An example for how to execute AutoStrong on the Boneh-Boyen (short) signature scheme with basic options:

python runAutoStrong.py --sdl schemes/bbssig04.sdl --config schemes/configBBSig.py -o TestBB -v


AutoStrong requires configuration parameters to understand basic aspects of the signature scheme. The configuration file is specified in Python with the following options:

schemeType: for describing the type of input scheme. For signature types, "PKSIG".

messageVar: denotes the message being signed/verified

keygenPubVar: denotes the user's public-key

keygenSecVar: denotes the user's secret-key

signatureVar: denotes the signature if scheme type is PKSIG

masterPubVars: denotes the public parameters available to all users of the system (if applicable)

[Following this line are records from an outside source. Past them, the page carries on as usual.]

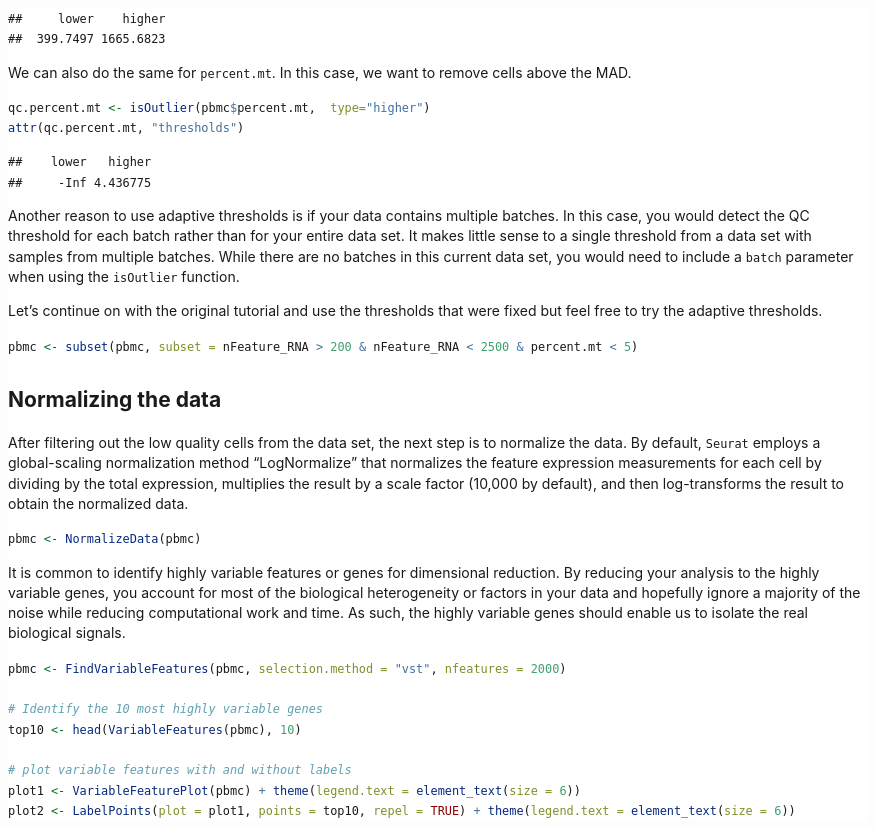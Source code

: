     ##     lower    higher
    ##  399.7497 1665.6823

We can also do the same for `percent.mt`. In this case, we want to
remove cells above the MAD.

``` r
qc.percent.mt <- isOutlier(pbmc$percent.mt,  type="higher")
attr(qc.percent.mt, "thresholds")
```

    ##    lower   higher
    ##     -Inf 4.436775

Another reason to use adaptive thresholds is if your data contains
multiple batches. In this case, you would detect the QC threshold for
each batch rather than for your entire data set. It makes little sense
to a single threshold from a data set with samples from multiple
batches. While there are no batches in this current data set, you would
need to include a `batch` parameter when using the `isOutlier` function.

Let’s continue on with the original tutorial and use the thresholds that
were fixed but feel free to try the adaptive thresholds.

``` r
pbmc <- subset(pbmc, subset = nFeature_RNA > 200 & nFeature_RNA < 2500 & percent.mt < 5)
```

## Normalizing the data

After filtering out the low quality cells from the data set, the next
step is to normalize the data. By default, `Seurat` employs a
global-scaling normalization method “LogNormalize” that normalizes the
feature expression measurements for each cell by dividing by the total
expression, multiplies the result by a scale factor (10,000 by default),
and then log-transforms the result to obtain the normalized data.

``` r
pbmc <- NormalizeData(pbmc)
```

It is common to identify highly variable features or genes for
dimensional reduction. By reducing your analysis to the highly variable
genes, you account for most of the biological heterogeneity or factors
in your data and hopefully ignore a majority of the noise while reducing
computational work and time. As such, the highly variable genes should
enable us to isolate the real biological signals.

``` r
pbmc <- FindVariableFeatures(pbmc, selection.method = "vst", nfeatures = 2000)

# Identify the 10 most highly variable genes
top10 <- head(VariableFeatures(pbmc), 10)

# plot variable features with and without labels
plot1 <- VariableFeaturePlot(pbmc) + theme(legend.text = element_text(size = 6))
plot2 <- LabelPoints(plot = plot1, points = top10, repel = TRUE) + theme(legend.text = element_text(size = 6))
```
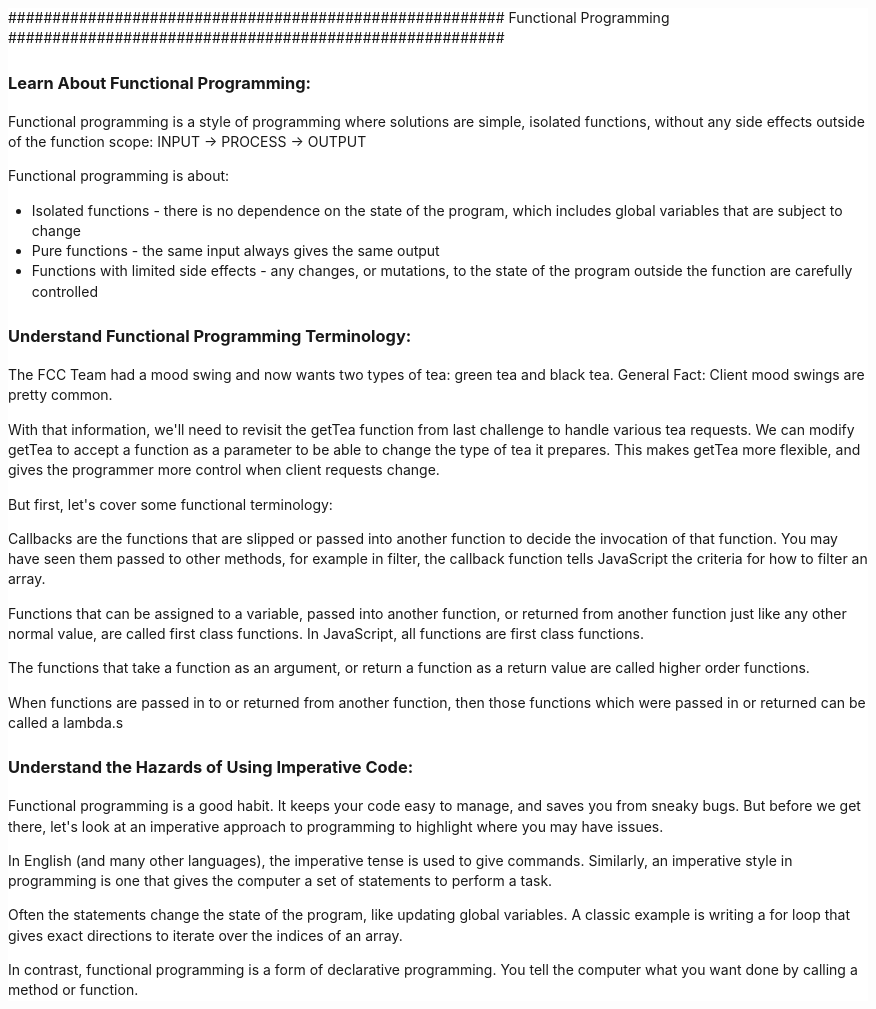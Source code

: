 
########################################################
Functional Programming
########################################################


### Learn About Functional Programming:
Functional programming is a style of programming where solutions are simple, isolated functions, without any side effects outside of the function scope: INPUT -> PROCESS -> OUTPUT

Functional programming is about:
  - Isolated functions - there is no dependence on the state of the program, which includes global variables that are subject to change
  - Pure functions - the same input always gives the same output
  - Functions with limited side effects - any changes, or mutations, to the state of the program outside the function are carefully controlled


### Understand Functional Programming Terminology:
The FCC Team had a mood swing and now wants two types of tea: green tea and black tea. General Fact: Client mood swings are pretty common.

With that information, we'll need to revisit the getTea function from last challenge to handle various tea requests. We can modify getTea to accept a function as a parameter to be able to change the type of tea it prepares. This makes getTea more flexible, and gives the programmer more control when client requests change.

But first, let's cover some functional terminology:

Callbacks are the functions that are slipped or passed into another function to decide the invocation of that function. You may have seen them passed to other methods, for example in filter, the callback function tells JavaScript the criteria for how to filter an array.

Functions that can be assigned to a variable, passed into another function, or returned from another function just like any other normal value, are called first class functions. In JavaScript, all functions are first class functions.

The functions that take a function as an argument, or return a function as a return value are called higher order functions.

When functions are passed in to or returned from another function, then those functions which were passed in or returned can be called a lambda.s


### Understand the Hazards of Using Imperative Code:
Functional programming is a good habit. It keeps your code easy to manage, and saves you from sneaky bugs. But before we get there, let's look at an imperative approach to programming to highlight where you may have issues.

In English (and many other languages), the imperative tense is used to give commands. Similarly, an imperative style in programming is one that gives the computer a set of statements to perform a task.

Often the statements change the state of the program, like updating global variables. A classic example is writing a for loop that gives exact directions to iterate over the indices of an array.

In contrast, functional programming is a form of declarative programming. You tell the computer what you want done by calling a method or function.
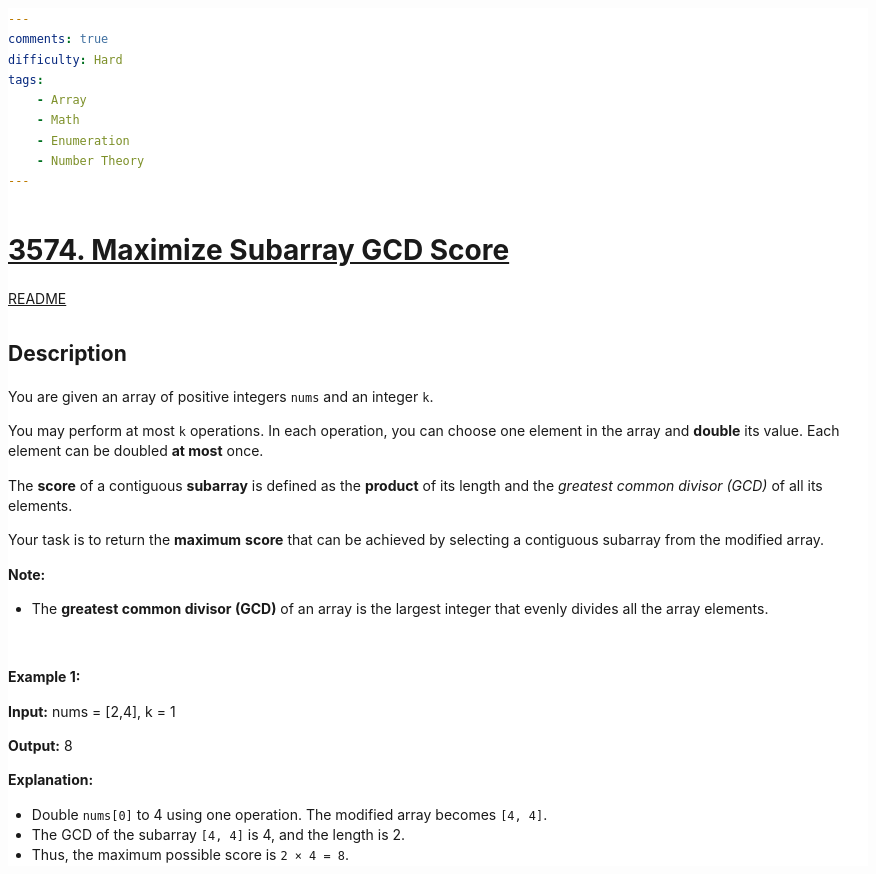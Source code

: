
 ```yaml
---
comments: true
difficulty: Hard
tags:
    - Array
    - Math
    - Enumeration
    - Number Theory
---
```




# [3574. Maximize Subarray GCD Score](https://leetcode.com/problems/maximize-subarray-gcd-score)

[README](/solution/3500-3599/3574.Maximize%20Subarray%20GCD%20Score/README.md)

## Description



<p>You are given an array of positive integers <code>nums</code> and an integer <code>k</code>.</p>

<p>You may perform at most <code>k</code> operations. In each operation, you can choose one element in the array and <strong>double</strong> its value. Each element can be doubled <strong>at most</strong> once.</p>

<p>The <strong>score</strong> of a contiguous <strong><span data-keyword="subarray">subarray</span></strong> is defined as the <strong>product</strong> of its length and the <em>greatest common divisor (GCD)</em> of all its elements.</p>

<p>Your task is to return the <strong>maximum</strong> <strong>score</strong> that can be achieved by selecting a contiguous subarray from the modified array.</p>

<p><strong>Note:</strong></p>

<ul>
	<li>The <strong>greatest common divisor (GCD)</strong> of an array is the largest integer that evenly divides all the array elements.</li>
</ul>

<p>&nbsp;</p>
<p><strong class="example">Example 1:</strong></p>

<div class="example-block">
<p><strong>Input:</strong> <span class="example-io">nums = [2,4], k = 1</span></p>

<p><strong>Output:</strong> <span class="example-io">8</span></p>

<p><strong>Explanation:</strong></p>

<ul>
	<li>Double <code>nums[0]</code> to 4 using one operation. The modified array becomes <code>[4, 4]</code>.</li>
	<li>The GCD of the subarray <code>[4, 4]</code> is 4, and the length is 2.</li>
	<li>Thus, the maximum possible score is <code>2 &times; 4 = 8</code>.</li>
</ul>
</div>
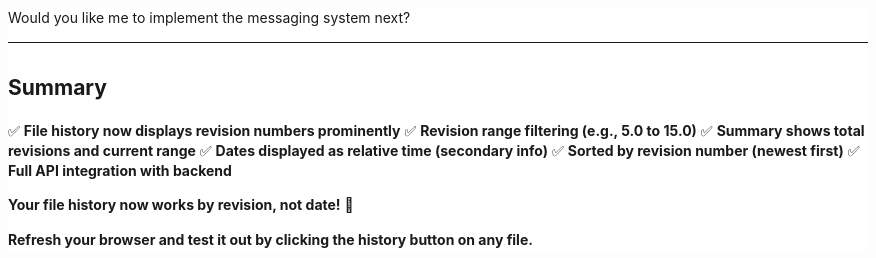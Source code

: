 Would you like me to implement the messaging system next?

---

## Summary

✅ **File history now displays revision numbers prominently**
✅ **Revision range filtering (e.g., 5.0 to 15.0)**
✅ **Summary shows total revisions and current range**
✅ **Dates displayed as relative time (secondary info)**
✅ **Sorted by revision number (newest first)**
✅ **Full API integration with backend**

**Your file history now works by revision, not date!** 🎉

**Refresh your browser and test it out by clicking the history button on any file.**

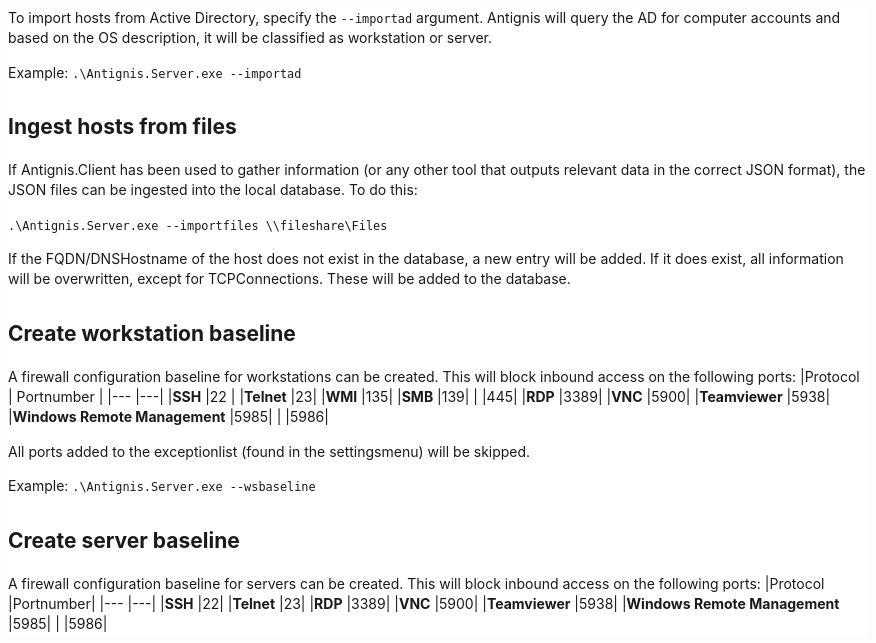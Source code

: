 To import hosts from Active Directory, specify the `--importad` argument. Antignis will query the AD for computer accounts and based on the OS description, it will be classified as workstation or server.

Example: `.\Antignis.Server.exe --importad`

## Ingest hosts from files

If Antignis.Client has been used to gather information (or any other tool that outputs relevant data in the correct JSON format), the JSON files can be ingested into the local database. To do this:

`.\Antignis.Server.exe --importfiles \\fileshare\Files`

If the FQDN/DNSHostname of the host does not exist in the database, a new entry will be added. If it does exist, all information will be overwritten, except for TCPConnections. These will be added to the database.

## Create workstation baseline

A firewall configuration baseline for workstations can be created. This will block inbound access on the following ports:
|Protocol                       | Portnumber  |
|---                            |---|
|**SSH**                        |22 |
|**Telnet**                     |23|
|**WMI**                        |135|
|**SMB**                        |139|
|                               |445|
|**RDP**                        |3389|
|**VNC**                        |5900|
|**Teamviewer**                 |5938|
|**Windows Remote Management**  |5985|
|                               |5986|

All ports added to the exceptionlist (found in the settingsmenu) will be skipped. 

Example: `.\Antignis.Server.exe --wsbaseline`


## Create server baseline

A firewall configuration baseline for servers can be created. This will block inbound access on the following ports:
|Protocol                       |Portnumber|
|---                            |---|
|**SSH**                        |22|
|**Telnet**                     |23|
|**RDP**                        |3389|
|**VNC**                        |5900|
|**Teamviewer**                 |5938|
|**Windows Remote Management**  |5985|
|                               |5986|
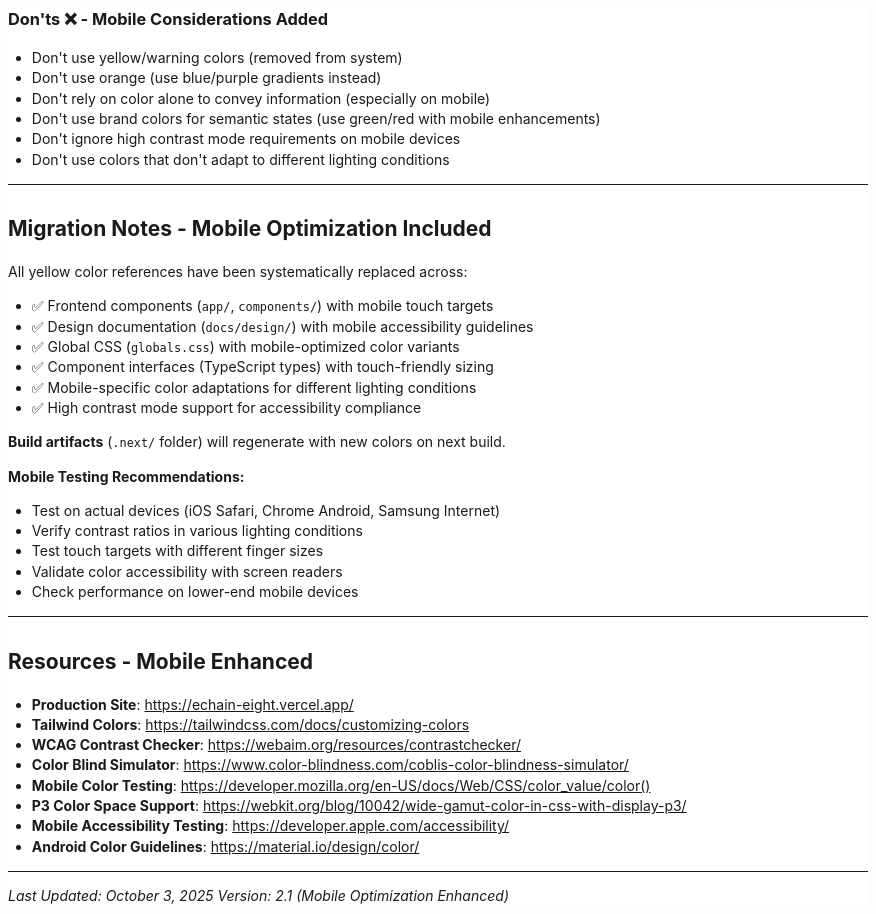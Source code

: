 ### Don'ts ❌ - Mobile Considerations Added
- Don't use yellow/warning colors (removed from system)
- Don't use orange (use blue/purple gradients instead)
- Don't rely on color alone to convey information (especially on mobile)
- Don't use brand colors for semantic states (use green/red with mobile enhancements)
- Don't ignore high contrast mode requirements on mobile devices
- Don't use colors that don't adapt to different lighting conditions

---

## Migration Notes - Mobile Optimization Included

All yellow color references have been systematically replaced across:
- ✅ Frontend components (`app/`, `components/`) with mobile touch targets
- ✅ Design documentation (`docs/design/`) with mobile accessibility guidelines
- ✅ Global CSS (`globals.css`) with mobile-optimized color variants
- ✅ Component interfaces (TypeScript types) with touch-friendly sizing
- ✅ Mobile-specific color adaptations for different lighting conditions
- ✅ High contrast mode support for accessibility compliance

**Build artifacts** (`.next/` folder) will regenerate with new colors on next build.

**Mobile Testing Recommendations:**
- Test on actual devices (iOS Safari, Chrome Android, Samsung Internet)
- Verify contrast ratios in various lighting conditions
- Test touch targets with different finger sizes
- Validate color accessibility with screen readers
- Check performance on lower-end mobile devices

---

## Resources - Mobile Enhanced

- **Production Site**: https://echain-eight.vercel.app/
- **Tailwind Colors**: https://tailwindcss.com/docs/customizing-colors
- **WCAG Contrast Checker**: https://webaim.org/resources/contrastchecker/
- **Color Blind Simulator**: https://www.color-blindness.com/coblis-color-blindness-simulator/
- **Mobile Color Testing**: https://developer.mozilla.org/en-US/docs/Web/CSS/color_value/color()
- **P3 Color Space Support**: https://webkit.org/blog/10042/wide-gamut-color-in-css-with-display-p3/
- **Mobile Accessibility Testing**: https://developer.apple.com/accessibility/
- **Android Color Guidelines**: https://material.io/design/color/

---

*Last Updated: October 3, 2025*
*Version: 2.1 (Mobile Optimization Enhanced)*
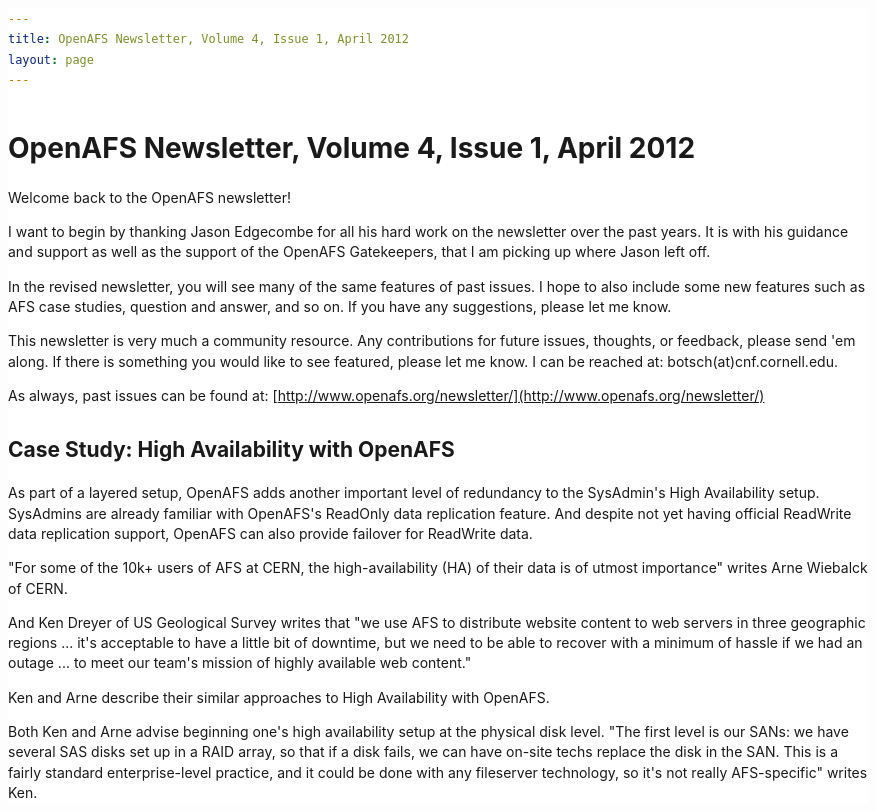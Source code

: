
 ```yaml
---
title: OpenAFS Newsletter, Volume 4, Issue 1, April 2012
layout: page
---
```


# OpenAFS Newsletter, Volume 4, Issue 1, April 2012

Welcome back to the OpenAFS newsletter!

I want to begin by thanking Jason Edgecombe for all his hard work on the
newsletter over the past years. It is with his guidance and support as well as
the support of the OpenAFS Gatekeepers, that I am picking up where Jason left
off. 

In the revised newsletter, you will see many of the same features of past
issues. I hope to also include some new features such as AFS case studies,
question and answer, and so on. If you have any suggestions, please let me
know.

This newsletter is very much a community resource. Any contributions for future
issues, thoughts, or feedback, please send 'em along. If there is something you
would like to see featured, please let me know. I can be reached at:
botsch(at)cnf.cornell.edu.

As always, past issues can be found at: [http://www.openafs.org/newsletter/](http://www.openafs.org/newsletter/)

## Case Study: High Availability with OpenAFS

As part of a layered setup, OpenAFS adds another important level of redundancy to the
SysAdmin's High Availability setup. SysAdmins are already familiar with
OpenAFS's ReadOnly data replication feature. And despite not yet having
official ReadWrite data replication support, OpenAFS can also provide failover
for ReadWrite data.

"For some of the 10k+ users of AFS at CERN, the high-availability (HA)
of their data is of utmost importance" writes Arne Wiebalck of CERN. 

And Ken Dreyer of US Geological Survey writes that "we use AFS to distribute
website content to web servers in three geographic regions ... it's acceptable
to have a little bit of downtime, but we need to be able to recover with a
minimum of hassle if we had an outage ... to meet our team's mission of highly
available web content."

Ken and Arne describe their similar approaches to High Availability with
OpenAFS.

Both Ken and Arne advise beginning one's high availability setup at the physical
disk level. "The first level is our SANs: we have several SAS disks set up in a
RAID array, so that if a disk fails, we can have on-site techs replace the disk
in the SAN. This is a fairly standard enterprise-level practice, and it could be
done with any fileserver technology, so it's not really AFS-specific" writes
Ken.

masterSecVars: denotes the master secret-key (if applicable)

We require function names of algorithms described in the SDL specified as setupFuncName, keygenFuncName, signFuncName and verifyFuncName.

See the configuration for the CL signature example below:

schemeType = "PKSIG"

setupFuncName 	= "setup"
keygenFuncName 	= "keygen"
signFuncName 	= "sign"
verifyFuncName 	= "verify"

masterPubVars = None
masterSecVars = None

keygenPubVar = "pk"
keygenSecVar = "sk" 
messageVar = "M"
signatureVar = "sig" 


[1]. Dan Boneh, Emily Shen, and Brent Waters. Strongly unforgeable signatures based on computational Diffie-Hellman. In PKC, pages 229 - 240, 2006.

[2]. Mihir Bellare and Sarah Shoup. Two-tier signatures, strongly unforgeable signatures, and fiat-shamir without random oracles. In PKC, pages 201 - 216, 2007.